Pixel-wise classification, grouping and short-term tracking are performed independently in each modality. Stereo processing outputs a user's silhouette defined by range regions, color processing yields a set of skin color regions within range silhouette boundaries, and face processing returns a list of detected frontal face patterns; we describe each module in turn. Each mode also provides an independent estimate of head location and performs short-term tracking.
To compute a set of user silhouettes, we rely on a dense real-time stereo system.

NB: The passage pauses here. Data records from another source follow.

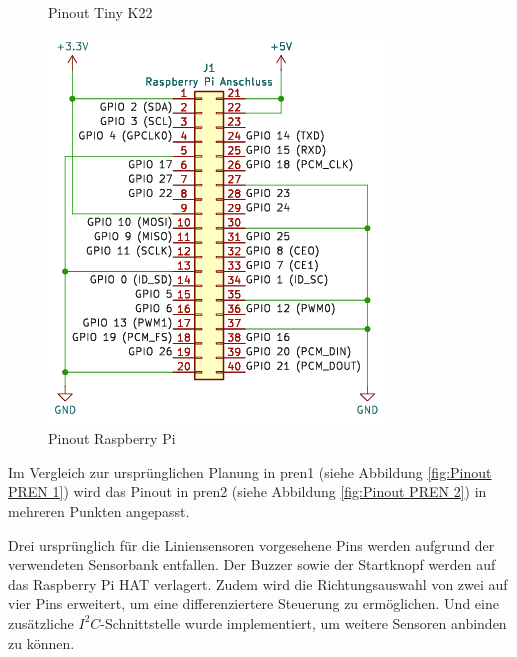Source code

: \begin{figure}[H]
\begin{minipage}[b]{0.45\textwidth}
  \caption{Pinout Tiny K22}
  \label{fig:Pinout TinyK22}
\end{minipage}
\hspace{0.05\textwidth} %
\begin{minipage}[b]{0.45\textwidth}
  \centering
  \includegraphics[width=\textwidth]{assets/ET/Software/RaspyHat_Pinout.png}
  \caption{Pinout Raspberry Pi}
  \label{fig:Pinout Raspy Hat}
\end{minipage}
\end{figure}

Im Vergleich zur ursprünglichen Planung in \acrshort{pren1} (siehe Abbildung \ref{fig:Pinout PREN 1}) wird das Pinout in \acrshort{pren2} (siehe Abbildung \ref{fig:Pinout PREN 2}) in mehreren Punkten angepasst.

Drei ursprünglich für die Liniensensoren vorgesehene Pins werden aufgrund der verwendeten Sensorbank entfallen. Der Buzzer sowie der Startknopf werden auf das Raspberry Pi HAT verlagert. Zudem wird die Richtungsauswahl von zwei auf vier Pins erweitert, um eine differenziertere Steuerung zu ermöglichen. Und eine zusätzliche $I^2C$-Schnittstelle wurde implementiert, um weitere Sensoren anbinden zu können.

Video from a pair of cameras is used to estimate dense range using a technique based on the census transform ; we have implemented the census algorithm on a single PCI card, multi-FPGA reconfigurable computing engine . This stereo system is capable of computing 24 stereo disparities on 320 by 240 images at 42 frames per second, or approximately 77 million pixel-disparities per second. These processing speeds compare favorably with other real-time stereo implementations such as .
Our segmentation and grouping technique proceeds in several stages of processing, as illustrated in Figure 3. We first smooth the raw range signal to reduce the effect of low confidence stereo disparities using a morphological closing operator. We then compute the response of a gradient operator on the smoothed range data and threshold at a critical value based on the observed noise level in our disparity data. Connected components analysis is applied to these regions of smoothly varying range. We return all connected components whose area exceeds a minimum threshold.
The range processing module provides these user silhouettes, as well as estimates of head location. A candidate head is placed below the maxima of the range profile. Head position is refined in the integration stage, as described below.
Disparity estimation, segmentation, and grouping are repeated independently at each time step; range silhouettes are tracked from frame to frame based on position and size constancy. The centroid and size of each new range silhouette is compared to silhouettes from the previous time step. ``Short-term'' correspondences are indicated using a greedy algorithm starting with the closest unmatched region; for each new region the closest old region within a minimum threshold is marked as the correspondence matches.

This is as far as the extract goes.